On 10/3/06, Claude Felizardo <cafelizardo at gmail.com> wrote:
>
> On 9/27/06, Claude Felizardo <cafelizardo at gmail.com> wrote:
> > Does anyone on the list use chkrootkit?
> >
> > I have two Linux boxes running Mandrake's msec suite of security tools
> > scheduled to run at 4 am.  The machine at work is a P4 2.8 GHz box
> > with SATA and it would usually complete its scans within the hour.  My
> > file server at home is a P3/450 with 3 IDE drives in a RAID-5
> > configuration and the scan generally took well over 12 hours but since
> > it usually completes by the time I get home and I don't often log into
> > the machine it wasn't a big deal.  I figured it was the amount of data
> > it had to scan and the software RAID.  One of the tools msec will use
> > is chkrootkit and I discovered that while it's installed at home, it
> > was never installed on my desktop at work.
> >
> > This morning I find that it's still running at work with a load avg of
> > 2.5 while my server at home is at it's normal 1.2 during the scan.  So
> > I started looking around and
> >
> > crap, i just noticed that it's been scanning the home directories of
> > everyone at work.   Well it managed to generate about 145KB of
> > Permission denied messages before I managed to kill it.
> >
> > Looks like there's a -n option I can use to tell it to skip NFS
> > mounted directories but what I'd really want to do is have it ignore
> > my backup directories as well.  msec has some config options to
> > exclude directories but I don't think its used by chkrootkit.
> >
> > I'm running chkrootkit 0.45 and from their website, i see that the
> > latest is 0.46a.  According to some of the posts to their mailing
> > list, some people had complained that the -n option didn't support
> > skipping AFS file systems and was causing a similar problem, not clear
> > on what version this was.
> >
> > Any suggestions?
> >
> > claude
>
> Got a little further with this.   I had updated to 0.46 which claimed
> to have fixed nfs skipping issues but it didn't seem to help.  Turns
> out the nfs skipping part isn't used everywhere.  I tracked my slow
> down problem to some assumptions in the /usr/sbin/chkrootkit shell
> script.
>
> The check for aliens which scans for strange files in the home
> directories assumes that the $HOME environment variable is defined.

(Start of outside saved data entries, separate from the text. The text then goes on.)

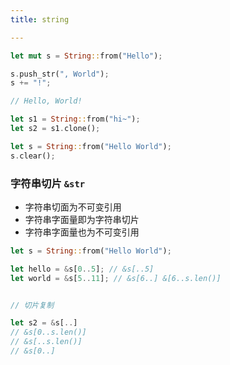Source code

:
 ```yaml
---
title: string

---
```


``` rust
let mut s = String::from("Hello");

s.push_str(", World");
s += "!";

// Hello, World!

```


``` rust
let s1 = String::from("hi~");
let s2 = s1.clone();
```


``` rust
let s = String::from("Hello World");
s.clear();
```


### 字符串切片 `&str`

- 字符串切面为不可变引用
- 字符串字面量即为字符串切片
- 字符串字面量也为不可变引用

``` rust
let s = String::from("Hello World");

let hello = &s[0..5]; // &s[..5]
let world = &s[5..11]; // &s[6..] &[6..s.len()]


// 切片复制

let s2 = &s[..] 
// &s[0..s.len()]
// &s[..s.len()]
// &s[0..]
```
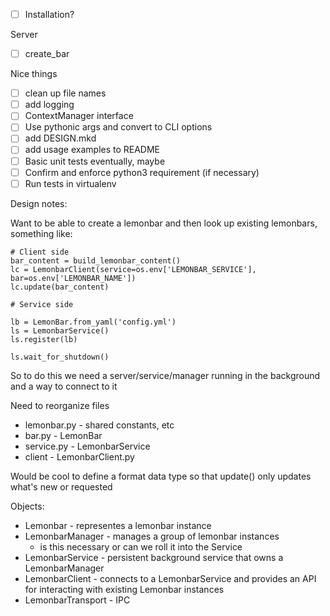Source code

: - [ ] Installation?

Server
- [ ] create_bar

Nice things
- [ ] clean up file names
- [ ] add logging
- [ ] ContextManager interface
- [ ] Use pythonic args and convert to CLI options
- [ ] add DESIGN.mkd
- [ ] add usage examples to README
- [ ] Basic unit tests eventually, maybe
- [ ] Confirm and enforce python3 requirement (if necessary)
- [ ] Run tests in virtualenv

 Design notes:

Want to be able to create a lemonbar and then look up existing lemonbars, something like:
```
# Client side
bar_content = build_lemonbar_content()
lc = LemonbarClient(service=os.env['LEMONBAR_SERVICE'], bar=os.env['LEMONBAR_NAME'])
lc.update(bar_content)
```

```
# Service side

lb = LemonBar.from_yaml('config.yml')
ls = LemonbarService()
ls.register(lb)

ls.wait_for_shutdown()
```

So to do this we need a server/service/manager running in the background and a way to
connect to it

Need to reorganize files
- lemonbar.py - shared constants, etc
- bar.py - LemonBar
- service.py - LemonbarService
- client - LemonbarClient.py

Would be cool to define a format data type so that update() only updates what's new or requested

Objects:
- Lemonbar - representes a lemonbar instance
- LemonbarManager - manages a group of lemonbar instances
   - is this necessary or can we roll it into the Service
- LemonbarService - persistent background service that owns a LemonbarManager
- LemonbarClient - connects to a LemonbarService and provides an API for interacting with
                  existing Lemonbar instances
- LemonbarTransport - IPC
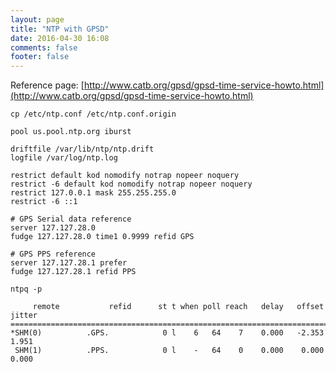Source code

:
 ```yaml
---
layout: page
title: "NTP with GPSD"
date: 2016-04-30 16:08
comments: false
footer: false
---
```


Reference page: [http://www.catb.org/gpsd/gpsd-time-service-howto.html](http://www.catb.org/gpsd/gpsd-time-service-howto.html)

`cp /etc/ntp.conf /etc/ntp.conf.origin`


	pool us.pool.ntp.org iburst

	driftfile /var/lib/ntp/ntp.drift
	logfile /var/log/ntp.log

	restrict default kod nomodify notrap nopeer noquery
	restrict -6 default kod nomodify notrap nopeer noquery
	restrict 127.0.0.1 mask 255.255.255.0
	restrict -6 ::1

	# GPS Serial data reference
	server 127.127.28.0
	fudge 127.127.28.0 time1 0.9999 refid GPS

	# GPS PPS reference
	server 127.127.28.1 prefer
	fudge 127.127.28.1 refid PPS


`ntpq -p`


	     remote           refid      st t when poll reach   delay   offset  jitter
	==============================================================================
	*SHM(0)          .GPS.            0 l    6   64    7    0.000   -2.353   1.951
	 SHM(1)          .PPS.            0 l    -   64    0    0.000    0.000   0.000
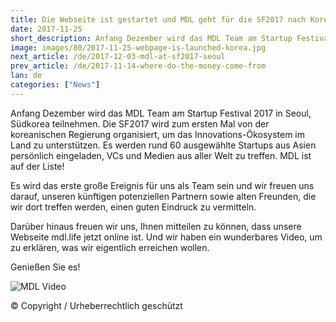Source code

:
```yaml
---
title: Die Webseite ist gestartet und MDL geht für die SF2017 nach Korea
date: 2017-11-25
short_description: Anfang Dezember wird das MDL Team am Startup Festival 2017 in Seoul, Südkorea teilnehmen.
image: images/80/2017-11-25-webpage-is-launched-korea.jpg
next_article: /de/2017-12-03-mdl-at-sf2017-seoul
prev_article: /de/2017-11-14-where-do-the-money-come-from
lan: de
categories: ["News"]
---
```


Anfang Dezember wird das MDL Team am Startup Festival 2017 in Seoul, Südkorea teilnehmen. Die SF2017 wird zum ersten Mal von der koreanischen Regierung organisiert, um das Innovations-Ökosystem im Land zu unterstützen. Es werden rund 60 ausgewählte Startups aus Asien persönlich eingeladen, VCs und Medien aus aller Welt zu treffen. MDL ist auf der Liste!

Es wird das erste große Ereignis für uns als Team sein und wir freuen uns darauf, unseren künftigen potenziellen Partnern sowie alten Freunden, die wir dort treffen werden, einen guten Eindruck zu vermitteln.

Darüber hinaus freuen wir uns, Ihnen mitteilen zu können, dass unsere Webseite mdl.life jetzt online ist. Und wir haben ein wunderbares Video, um zu erklären, was wir eigentlich erreichen wollen.

Genießen Sie es!

![MDL Video]("https://gateway.ipfs.io/ipfs/QmVBECcf1tMtmu4mSXivXJj3NQr9kWjvQrWYpWikEB3ReB/MDL%20Intro%20Video.mp4")

© Copyright / Urheberrechtlich geschützt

> Unfortunately when run by root in a cron job, it's not set so it
> searches the entire directory tree including /dev, /proc and all of
> the nfs mounts.  The quickest solution was to define the HOME variable
> in the script that calls chkrootkit and is run every morning.
>
> The 2nd problem was the check for the Ducoci rootkit.  This time it
> doesn't even use the $HOME environment variable, instead it's starting
> it's search at . which when run by root as a cron again defaults to
> the top directory.  I have this block commented out for now and may
> fix the code but does anyone know what the Ducoci rootkit is?  I've
> tried searching for it but all i get is that chkrootkit scans for it.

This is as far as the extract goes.